THE TASK: Your response should contain only the lines running from the top of the data below through the line with "or your degree, or being in a relationship.", both included. Pictures must be omitted.

Stored dataset items
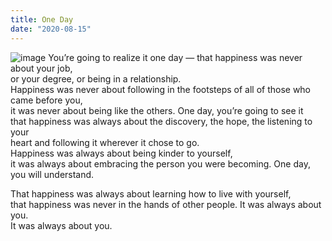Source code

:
 ```yaml
---
title: One Day
date: "2020-08-15"
---
```


![image](https://images.unsplash.com/photo-1534413298607-48ba59e8a06d?ixlib=rb-1.2.1&ixid=eyJhcHBfaWQiOjEyMDd9&auto=format&fit=crop&w=1050&q=80) 
You’re going to realize it one day — that happiness was never about your job,  
or your degree, or being in a relationship.  
Happiness was never about following in the footsteps of all of those who came before you,  
it was never about being like the others. One day, you’re going to see it   
that happiness was always about the discovery, the hope, the listening to your  
heart and following it wherever it chose to go.  
Happiness was always about being kinder to yourself,  
it was always about embracing the person you were becoming. One day, you will understand.  

That happiness was always about learning how to live with yourself,  
that happiness was never in the hands of other people. It was always about you.  
It was always about you.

ANSWER TO THIS TASK:
Source code

:
 ```yaml
---
title: One Day
date: "2020-08-15"
---
```


![image](https://images.unsplash.com/photo-1534413298607-48ba59e8a06d?ixlib=rb-1.2.1&ixid=eyJhcHBfaWQiOjEyMDd9&auto=format&fit=crop&w=1050&q=80) 
You’re going to realize it one day — that happiness was never about your job,  
or your degree, or being in a relationship.  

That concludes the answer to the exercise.